The requirements described above were formalised into the following list.

Use one or more of the building blocks of AI-powered search (aggregated behaviour, recommendations, semantic search, and clustering and classification techniques (Wildgaard et al., 2020, p. 1).

Be designed to support academic literature search.

Be designed to support discovery of related literature/concepts.

Be available for testing over a 2–3 year period.

Be suitable for application in full text resources databases of references and abstracts in the health science disciplines.

Have clear policies and permissions regarding data collection behaviours and privacy practices.

Support the responsible conduct of research, such as providing functionalities supporting methodological, transparency, reproducibility and good citation practice including documentation of the applied search and ranking/clustering algorithms (Wildgaard et al., 2020, p. 3).

The search for AI-powered search products was undertaken between May 2020 and October 2020. Software was found by searching the internet and through contact with other libraries that were either in the process of investigating or had investigated the use of AI-search tools. Further, a request for information about other AI-search products not identified in our search was posted on the mailing list “Expert Searching” in September 2020. The search was completed on October 1st, 2020.

3.2. Phase 2 3.2.1. Think-Aloud Tests

Think-aloud tests are a dominant method in usability testing. In a “Think aloud test”, you ask test-takers to use the system while thinking aloud all the time – that is, …”they simply verbalise their thoughts as they navigate through the user interface”(Nielsen, 1993, p. 195).

Users are asked to say everything they see, think, do, and feel at any given moment. Think-aloud gives us a window into the mind of the system user. There is a concern raised in the literature on the validity of Think-aloud as a methodological approach, specifically concerning the benefits of concurrent and retrospective testing in capturing usability problems in a system and in participant experiences (van den Haak et al., 2003). According to Nielsen (1993), however, the strength of this method is “the wealth of data it can collect from a small number of users” and “show what the users are doing and why they are doing it while they are doing it in order to avoid later rationalizations”(Nielsen, 1993, p. 195). van den Haak et al. (2003) concur: Think-aloud testing helps us find out what users think about systems and requirements they have to the system in context of real-world experience. Hence, we consider insights into the value of AI-search tools can be gained and we can at the same time observe the participants search behaviour.

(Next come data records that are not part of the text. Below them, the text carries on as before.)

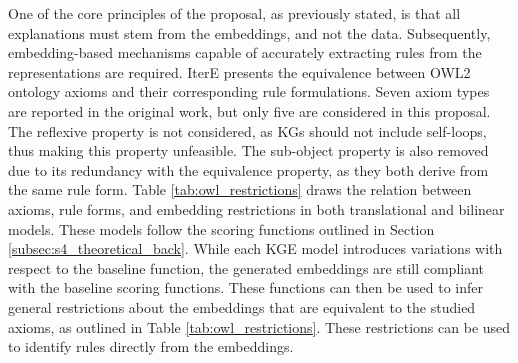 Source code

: One of the core principles of the proposal, as previously stated, is that all explanations must stem from the embeddings, and not the data. Subsequently, embedding-based mechanisms capable of accurately extracting rules from the representations are required. IterE \citep{itere} presents the equivalence between OWL2 ontology axioms and their corresponding rule formulations. Seven axiom types are reported in the original work, but only five are considered in this proposal. The reflexive property is not considered, as KGs should not include self-loops, thus making this property unfeasible.  The sub-object property is also removed due to its redundancy with the equivalence property, as they both derive from the same rule form. Table \ref{tab:owl_restrictions} draws the relation between axioms, rule forms, and embedding restrictions in both translational and bilinear models. These models follow the scoring functions outlined in Section \ref{subsec:s4_theoretical_back}. While each KGE model introduces variations with respect to the baseline function, the generated embeddings are still compliant with the baseline scoring functions. These functions can then be used to infer general restrictions about the embeddings that are equivalent to the studied axioms, as outlined in Table \ref{tab:owl_restrictions}. These restrictions can be used to identify rules directly from the embeddings.

\begin{table}[t]
\caption{Relation of object properties with their corresponding rule forms. Inferred mathematical restrictions under the two KGE assumptions (Bilinear and Translational) are provided. $M$ and $v$ denote the relation matrices and vectors, respectively.}
\label{tab:owl_restrictions}
\end{table}

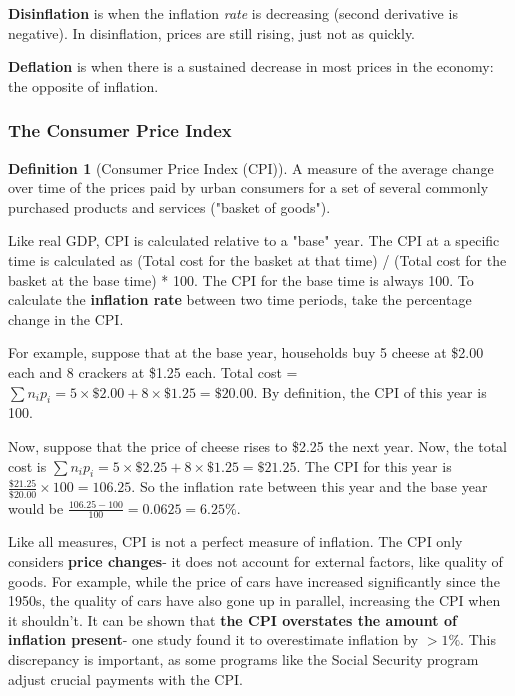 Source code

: \documentclass[12pt, a4paper]{article}
\theoremstyle{definition}
\newtheorem{definition}{Definition}
\begin{document}
\textbf{Disinflation} is when the inflation \textit{rate} is decreasing (second derivative is negative).
In disinflation, prices are still rising, just not as quickly.

\textbf{Deflation} is when there is a sustained decrease in most prices in the economy: the opposite of inflation.

\subsubsection{The Consumer Price Index}
\begin{definition}[Consumer Price Index (CPI)]
    A measure of the average change over time of the prices paid by urban consumers for a set of several commonly purchased products and services ("basket of goods").
\end{definition}

Like real GDP, CPI is calculated relative to a "base" year.
The CPI at a specific time is calculated as (Total cost for the basket at that time) / (Total cost for the basket at the base time) * 100.
The CPI for the base time is always 100.
To calculate the \textbf{inflation rate} between two time periods, take the percentage change in the CPI.

For example, suppose that at the base year, households buy 5 cheese at \$2.00 each and 8 crackers at \$1.25 each.
Total cost = $\sum n_i p_i = 5 \times \$2.00 + 8 \times \$1.25 = \$20.00$.
By definition, the CPI of this year is 100.

Now, suppose that the price of cheese rises to \$2.25 the next year. Now, the total cost is $\sum n_i p_i = 5 \times \$2.25 + 8 \times \$1.25 = \$21.25$.
The CPI for this year is $\frac{\$21.25}{\$20.00} \times 100 = 106.25$.
So the inflation rate between this year and the base year would be $\frac{106.25 - 100}{100} = 0.0625 = 6.25\%$.

Like all measures, CPI is not a perfect measure of inflation.
The CPI only considers \textbf{price changes}- it does not account for external factors, like quality of goods.
For example, while the price of cars have increased significantly since the 1950s, the quality of cars have also gone up in parallel, increasing the CPI when it shouldn't.
It can be shown that \textbf{the CPI overstates the amount of inflation present}- one study found it to overestimate inflation by $>1\%$.
This discrepancy is important, as some programs like the Social Security program adjust crucial payments with the CPI.
\end{document}
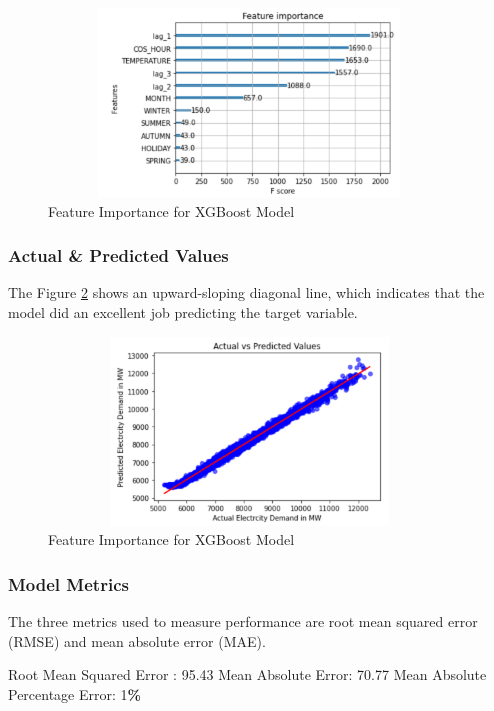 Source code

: \documentclass[mstat,12pt]{unswthesis}
\newenvironment{Shaded}{\begin{snugshade}}{\end{snugshade}}
\newcommand{\DecValTok}[1]{\textcolor[rgb]{0.00,0.00,0.81}{#1}}
\newcommand{\FloatTok}[1]{\textcolor[rgb]{0.00,0.00,0.81}{#1}}
\newcommand{\NormalTok}[1]{#1}
\newcommand{\OperatorTok}[1]{\textcolor[rgb]{0.81,0.36,0.00}{\textbf{#1}}}
\begin{document}
\begin{figure}[H]
\centering
\includegraphics[width=0.95\textwidth, height=5cm]{featureimp.png}
\caption{Feature Importance for XGBoost Model}\label{featureimp}
\end{figure}

\subsubsection{Actual \& Predicted
Values}\label{actual-predicted-values}

The Figure \ref{actualpredict} shows an upward-sloping diagonal line,
which indicates that the model did an excellent job predicting the
target variable.

\begin{figure}[H]
\centering
\includegraphics[width=0.95\textwidth, height=5cm]{actualpredict.png}
\caption{Feature Importance for XGBoost Model}\label{actualpredict}
\end{figure}

\subsubsection{Model Metrics}\label{model-metrics}

The three metrics used to measure performance are root mean squared
error (RMSE) and mean absolute error (MAE).

\begin{Shaded}
\begin{Highlighting}[]
\NormalTok{Root Mean Squared Error : }\FloatTok{95.43}
\NormalTok{Mean Absolute Error: }\FloatTok{70.77}
\NormalTok{Mean Absolute Percentage Error: }\DecValTok{1}\OperatorTok{\%}
\end{Highlighting}
\end{Shaded}
\end{document}
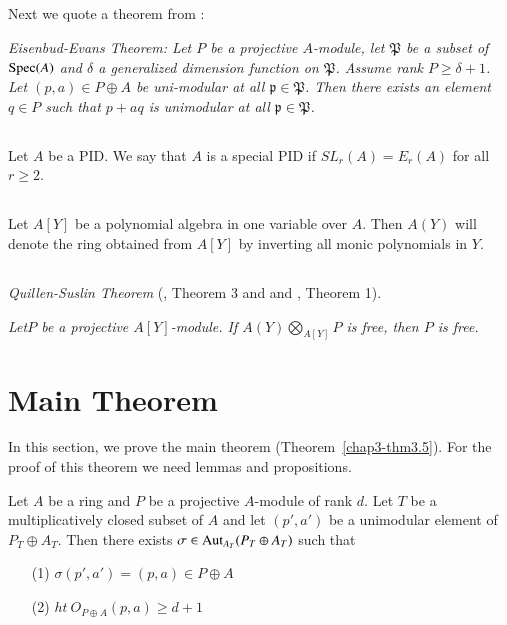 \subsection{}\label{chap3-sec2.6}
Next we quote a theorem from \cite{chap3-P}:

{\em Eisenbud-Evans Theorem: Let $P$ be a projective $A$-module, let
$\mathfrak{P}$ be a subset of $\operatorname{Spec} (A)$ and $\delta$ a generalized
dimension function on $\mathfrak{P}$. Assume rank
$P\geq \delta+1$. Let $(p,a)\in P\oplus A$ be uni-modular at all
$\mathfrak{p}\in \mathfrak{P}$. Then there exists an element $q\in P$
such that $p+aq$ is unimodular at all $\mathfrak{p}\in \mathfrak{P}$.}

\subsection{}\label{chap3-sec2.7}
Let $A$ be a PID. We say that $A$ is a special PID if
$SL_{r}(A)=E_{r}(A)$ for all $r\geq 2$.

\subsection{}\label{chap3-sec2.8}
Let $A[Y]$ be a polynomial algebra in one variable over $A$. Then
$A(Y)$ will denote the ring obtained from $A[Y]$ by inverting all
monic polynomials in $Y$.

\subsection{}\label{chap3-sec2.9}
{\em Quillen-Suslin Theorem} (\cite{chap3-Q}, Theorem 3 and
and \cite{chap3-Su}, Theorem 1).

{\em Let\pageoriginale $P$ be a projective $A[Y]$-module. If
$A(Y)\bigotimes\limits_{A[Y]} P$ is free, then $P$ is free.} 

\section{Main Theorem}\label{chap3-sec3}

In this section, we prove the main theorem
(Theorem~\ref{chap3-thm3.5}). For the proof of this theorem we need
lemmas and propositions.

\begin{proposition}\label{chap3-prop3.1}
Let $A$ be a ring and $P$ be a projective $A$-module of rank $d$. Let
$T$ be a multiplicatively closed subset of $A$ and let $(p',a')$ be a
unimodular element of $P_{T}\oplus A_{T}$. Then there exists
$\sigma\in \operatorname{Aut}_{A_{T}}(P_{T}\oplus A_{T})$ such that
\begin{itemize}
\item[\rm(1)] $\sigma(p',a')=(p,a)\in P\oplus A$

\item[\rm(2)] $ht\ O_{P\oplus A}(p,a)\geq d+1$
\end{itemize}
\end{proposition}

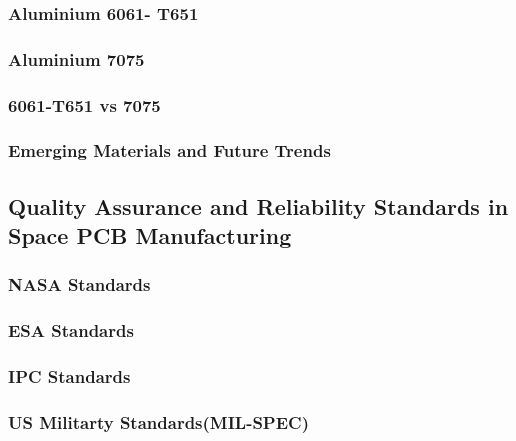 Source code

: \subsubsection{Aluminium 6061- T651}

\subsubsection{Aluminium 7075}

\subsubsection{6061-T651 vs  7075}

\subsubsection{Emerging Materials and Future Trends} 

\subsection{Quality Assurance and Reliability Standards in Space PCB Manufacturing}

\subsubsection{NASA Standards}

\subsubsection{ESA Standards}

\subsubsection{IPC Standards}

\subsubsection{US Militarty Standards(MIL-SPEC)}


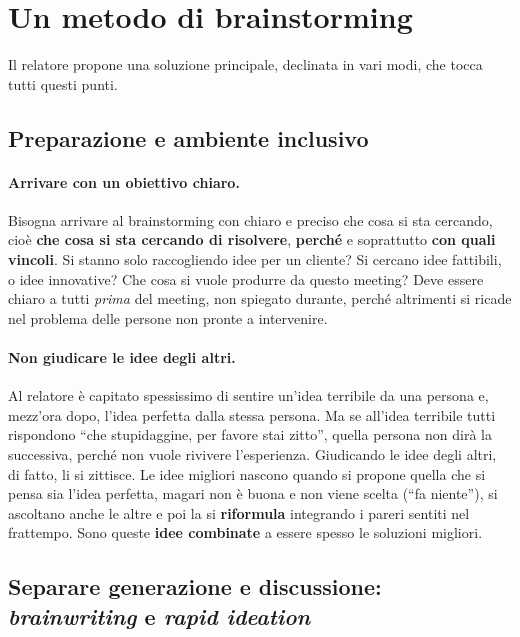 \section{Un metodo di brainstorming}
\label{sec:z2-metodo}

Il relatore propone una soluzione principale, declinata in vari modi, che tocca
tutti questi punti.

\subsection{Preparazione e ambiente inclusivo}

\paragraph{Arrivare con un obiettivo chiaro.} Bisogna arrivare al brainstorming con
chiaro e preciso che cosa si sta cercando, cioè \textbf{che cosa si sta cercando di
risolvere}, \textbf{perché} e soprattutto \textbf{con quali vincoli}. Si stanno solo
raccogliendo idee per un cliente? Si cercano idee fattibili, o idee innovative? Che
cosa si vuole produrre da questo meeting? Deve essere chiaro a tutti \emph{prima}
del meeting, non spiegato durante, perché altrimenti si ricade nel problema delle
persone non pronte a intervenire.

\paragraph{Non giudicare le idee degli altri.} Al relatore è capitato spessissimo di
sentire un'idea terribile da una persona e, mezz'ora dopo, l'idea perfetta dalla
stessa persona. Ma se all'idea terribile tutti rispondono ``che stupidaggine, per
favore stai zitto'', quella persona non dirà la successiva, perché non vuole
rivivere l'esperienza. Giudicando le idee degli altri, di fatto, li si zittisce.
Le idee migliori nascono quando si propone quella che si pensa sia l'idea perfetta,
magari non è buona e non viene scelta (``fa niente''), si ascoltano anche le altre e
poi la si \textbf{riformula} integrando i pareri sentiti nel frattempo. Sono queste
\textbf{idee combinate} a essere spesso le soluzioni migliori.

\subsection{Separare generazione e discussione: \emph{brainwriting} e
\emph{rapid ideation}}


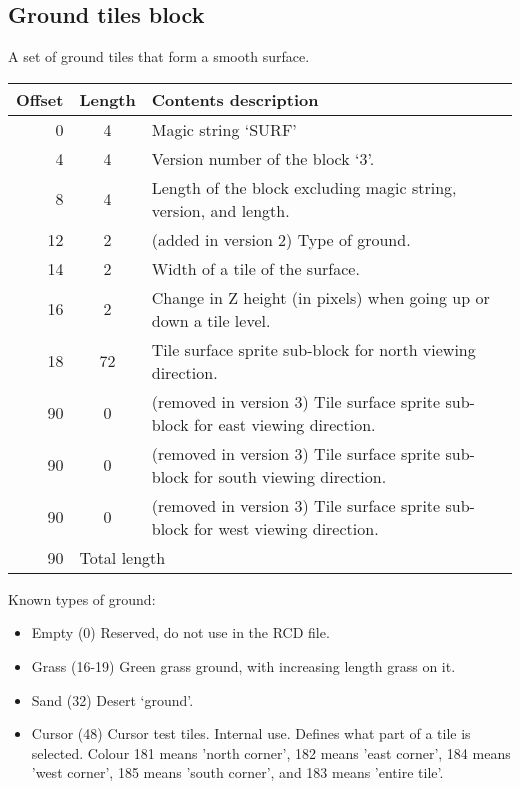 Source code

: \documentclass{article}
\begin{document}
\subsection{Ground tiles block}
A set of ground tiles that form a smooth surface.

\begin{center}
\begin{tabular}{|r|c|l|} \hline
\textbf{Offset} & \textbf{Length} & \textbf{Contents description} \\ \hline
   0 &  4 & Magic string `SURF' \\
   4 &  4 & Version number of the block `3'. \\
   8 &  4 & Length of the block excluding magic string, version, and length. \\
  12 &  2 & (added in version 2) Type of ground. \\
  14 &  2 & Width of a tile of the surface. \\
  16 &  2 & Change in Z height (in pixels) when going up or down a tile level. \\
  18 & 72 & Tile surface sprite sub-block for north viewing direction. \\
  90 &  0 & (removed in version 3) Tile surface sprite sub-block for east viewing direction. \\
  90 &  0 & (removed in version 3) Tile surface sprite sub-block for south viewing direction. \\
  90 &  0 & (removed in version 3) Tile surface sprite sub-block for west viewing direction. \\ \hline
  90 & \multicolumn{2}{l|}{Total length} \\ \hline
\end{tabular}
\end{center}

\medskip
\noindent
Known types of ground:
\begin{itemize}
\item Empty (0) Reserved, do not use in the RCD{} file.
\item Grass (16-19) Green grass ground, with increasing length grass on it.
\item Sand  (32) Desert `ground'.
\item Cursor (48) Cursor test tiles. Internal use. Defines what part of a tile
    is selected. Colour 181 means 'north corner', 182 means 'east corner', 184
    means 'west corner', 185 means 'south corner', and 183 means 'entire
    tile'.
\end{itemize}
\end{document}
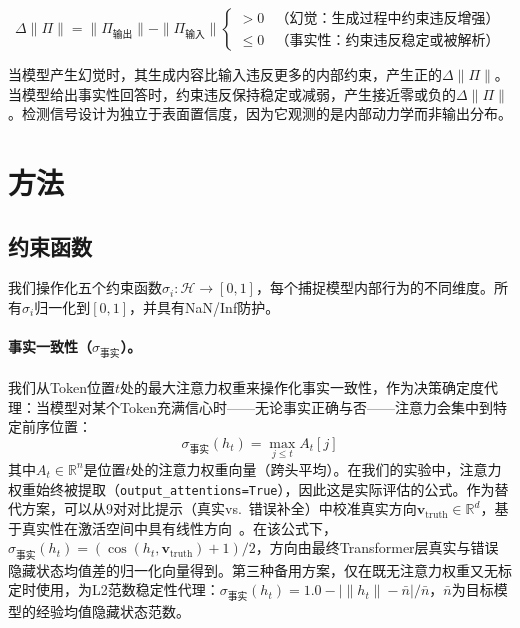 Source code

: \documentclass[11pt]{ctexart}
\begin{document}
\begin{equation}
\Delta\|\Pi\| = \|\Pi_{\text{输出}}\| - \|\Pi_{\text{输入}}\| \begin{cases}
> 0 & \text{（幻觉：生成过程中约束违反增强）} \\
\leq 0 & \text{（事实性：约束违反稳定或被解析）}
\end{cases}
\label{eq:hypothesis}
\end{equation}

当模型产生幻觉时，其生成内容比输入违反更多的内部约束，产生正的$\Delta\|\Pi\|$。当模型给出事实性回答时，约束违反保持稳定或减弱，产生接近零或负的$\Delta\|\Pi\|$。检测信号设计为独立于表面置信度，因为它观测的是内部动力学而非输出分布。

\section{方法}

\subsection{约束函数}

我们操作化五个约束函数$\sigma_i: \mathcal{H} \rightarrow [0,1]$，每个捕捉模型内部行为的不同维度。所有$\sigma_i$归一化到$[0,1]$，并具有NaN/Inf防护。

\paragraph{事实一致性（$\sigma_{\text{事实}}$）。}
我们从Token位置$t$处的最大注意力权重来操作化事实一致性，作为决策确定度代理：当模型对某个Token充满信心时——无论事实正确与否——注意力会集中到特定前序位置：
\begin{equation}
\sigma_{\text{事实}}(h_t) = \max_{j \leq t} A_t[j]
\end{equation}
其中$A_t \in \mathbb{R}^n$是位置$t$处的注意力权重向量（跨头平均）。在我们的实验中，注意力权重始终被提取（\texttt{output\_attentions=True}），因此这是实际评估的公式。作为替代方案，可以从9对对比提示（真实vs.\ 错误补全）中校准真实方向$\mathbf{v}_{\text{truth}} \in \mathbb{R}^d$，基于真实性在激活空间中具有线性方向~\cite{burns2022discovering}。在该公式下，$\sigma_{\text{事实}}(h_t) = (\cos(h_t, \mathbf{v}_{\text{truth}}) + 1)/2$，方向由最终Transformer层真实与错误隐藏状态均值差的归一化向量得到。第三种备用方案，仅在既无注意力权重又无标定时使用，为L2范数稳定性代理：$\sigma_{\text{事实}}(h_t) = 1.0 - |\|h_t\| - \bar{n}|/\bar{n}$，$\bar{n}$为目标模型的经验均值隐藏状态范数。
\end{document}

Our Think-aloud tests were designed to test the extent an academic search could be conducted in the identified AI-search tools. As the tools identified in Phase 1 were designed with different functionalities and purposes, we developed a set of tasks to fit each tool.

Pilot tests of the Think-aloud tasks were conducted in each AI-search tool in April and May 2021. Two information specialists took part in the pilots, where we assessed the order of the tasks, task formulation and presentation, and how best we could record and respond to the participants verbalisations during the tasks. After each pilot, the tasks were validated by two independent experts. The expert validation included assessment of linguistic validity, content validity and construct validity. The design of the Think-aloud tests was adjusted accordingly.²

Ten information specialists were invited to take part in the Think-aloud tests. Before the think aloud tests, the information specialists were taught the basics of how to search in the selected AI-search tools. Training was provided as webinars hosted by developers and consultants from the AI-search tools.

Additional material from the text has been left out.